That has got to hurt...did you chase him / let him know you were head over heels? I am in my 40s, and constantly get mistaken for someone in their 30s...annoys me at times, but most times I know it's because of how I treat my body.

 

I have never smoked ANYTHING, and haven't tasted beer at all. However, I did try a non-alcoholic beer in Copenhagen when I did the Carlsberg brewery tour. I hope am still able to carry this into my 60s.

 

I also run Marathons, and can do the 5km in 20mins or less depending on the day and how am feeling

 

 

When a single mother who is getting child support/alimony from an ex marries a new man, the alimony/child support usually ends at that time.

 

KathyM......This is a big falacy, child support the kid(s) DO NOT END when a woman marries another person. I don't know about where you are, but "CS is the right of the child", and will continue until the child is no longer a child of the marriage i.e. they turn 18 (here), no longer in full-time education, marry, withdraw from the household of the parents

 

Just to backup what I have been saying elsewhere

 

Stepchildren

 

stepchild.jpg This is another important topic, often overlooked by couples. To help clear things up, I have covered this in this chapter.

PAYING REQUIREMENTS

 

To the surprise of most people, stepparents may be required to pay child support for their stepchildren.

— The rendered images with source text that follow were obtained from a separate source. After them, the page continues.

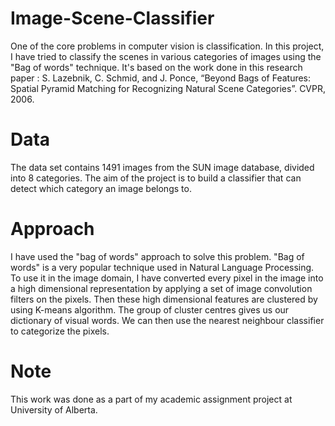 # Image-Scene-Classifier
One of the core problems in computer vision is classification. In this project, I have tried to classify the scenes in various categories of images using the "Bag of words" technique.
It's based on the work done in this research paper :
S. Lazebnik, C. Schmid, and J. Ponce, “Beyond Bags of Features: Spatial Pyramid Matching for Recognizing Natural Scene Categories”. CVPR, 2006.

# Data
The data set contains 1491 images from the SUN image database, divided into 8 categories. The aim of the project is to build a classifier that can detect which category an image belongs to.

# Approach
I have used the "bag of words" approach to solve this problem. "Bag of words" is a very popular technique used in Natural Language Processing. To use it in the image domain, I have converted every pixel in the image into a high dimensional representation by applying a set of image convolution filters on the pixels. Then these high dimensional features are clustered by using K-means algorithm. The group of cluster centres gives us our dictionary of visual words. We can then use the nearest neighbour classifier to categorize the pixels.

# Note
This work was done as a part of my academic assignment project at University of Alberta. 
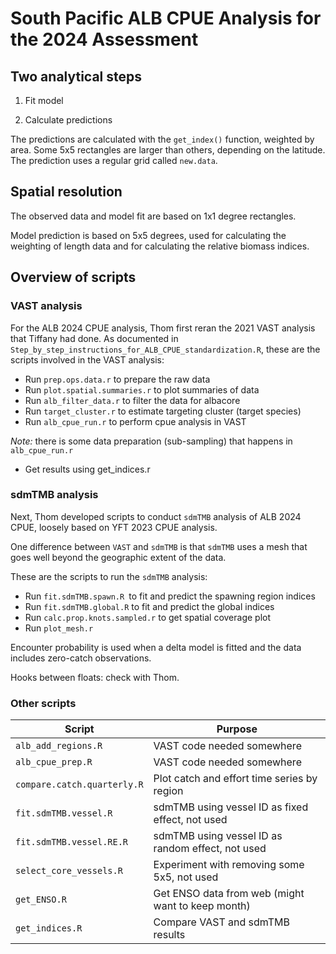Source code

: # South Pacific ALB CPUE Analysis for the 2024 Assessment

## Two analytical steps

1. Fit model

2. Calculate predictions

The predictions are calculated with the `get_index()` function, weighted by
area. Some 5x5 rectangles are larger than others, depending on the latitude. The
prediction uses a regular grid called `new.data`.

## Spatial resolution

The observed data and model fit are based on 1x1 degree rectangles.

Model prediction is based on 5x5 degrees, used for calculating the weighting of
length data and for calculating the relative biomass indices.

## Overview of scripts

### VAST analysis

For the ALB 2024 CPUE analysis, Thom first reran the 2021 VAST analysis that
Tiffany had done. As documented in
`Step_by_step_instructions_for_ALB_CPUE_standardization.R`, these are the
scripts involved in the VAST analysis:

- Run `prep.ops.data.r` to prepare the raw data
- Run `plot.spatial.summaries.r` to plot summaries of data
- Run `alb_filter_data.r` to filter the data for albacore
- Run `target_cluster.r` to estimate targeting cluster (target species)
- Run `alb_cpue_run.r` to perform cpue analysis in VAST

*Note:* there is some data preparation (sub-sampling) that happens in
`alb_cpue_run.r`

- Get results using get_indices.r

### sdmTMB analysis

Next, Thom developed scripts to conduct `sdmTMB` analysis of ALB 2024 CPUE,
loosely based on YFT 2023 CPUE analysis.

One difference between `VAST` and `sdmTMB` is that `sdmTMB` uses a mesh that
goes well beyond the geographic extent of the data.

These are the scripts to run the `sdmTMB` analysis:

- Run `fit.sdmTMB.spawn.R `to fit and predict the spawning region indices
- Run `fit.sdmTMB.global.R` to fit and predict the global indices
- Run `calc.prop.knots.sampled.r` to get spatial coverage plot
- Run `plot_mesh.r`

Encounter probability is used when a delta model is fitted and the data includes
zero-catch observations.

Hooks between floats: check with Thom.

### Other scripts

Script                      | Purpose
--------------------------- | -------------------------------------------------
`alb_add_regions.R`         | VAST code needed somewhere
`alb_cpue_prep.R`           | VAST code needed somewhere
`compare.catch.quarterly.R` | Plot catch and effort time series by region
`fit.sdmTMB.vessel.R`       | sdmTMB using vessel ID as fixed effect, not used
`fit.sdmTMB.vessel.RE.R`    | sdmTMB using vessel ID as random effect, not used
`select_core_vessels.R`     | Experiment with removing some 5x5, not used
`get_ENSO.R`                | Get ENSO data from web (might want to keep month)
`get_indices.R`             | Compare VAST and sdmTMB results
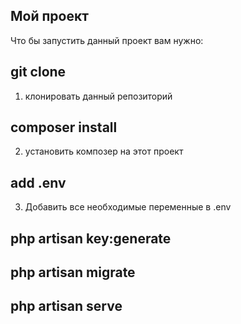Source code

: 
## Мой проект
Что бы запустить данный проект вам нужно:
## git clone
1) клонировать данный репозиторий
## composer install
2) установить композер на этот проект
## add .env
3) Добавить все необходимые переменные в .env
## php artisan key:generate
## php artisan migrate
## php artisan serve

This can be true even if the child's biological father is already paying child support. In fact, it is not uncommon for the custodial payer to receive payments from more than one former spouse.

In stepparent cases, courts are given the discretion to decide how much child support should be paid. One commonly applied “rule of thumb” is to calculate how much the stepparent would be required to pay under the Child Support Guidelines, then deduct from that the amount of child support that the biological parent is paying.

If the biological parent is not paying anything (for instance, the biological parent is unemployed, ill or cannot be located), then the stepparent may be on the hook for the full table amount of child support.

A stepparent, then, may be required to pay any amount ranging from a token top-up amount to the full amount called for by the Child Support Guidelines.

 

TWO FATHERS

 

An interesting question asked is if a child can receive child support from two fathers? Yes, provincial legislation and the federal Child Support Guidelines allow for support to be paid by more than one parent, usually a biological parent and a step-parent. However, support may be ordered for two step-parents as well.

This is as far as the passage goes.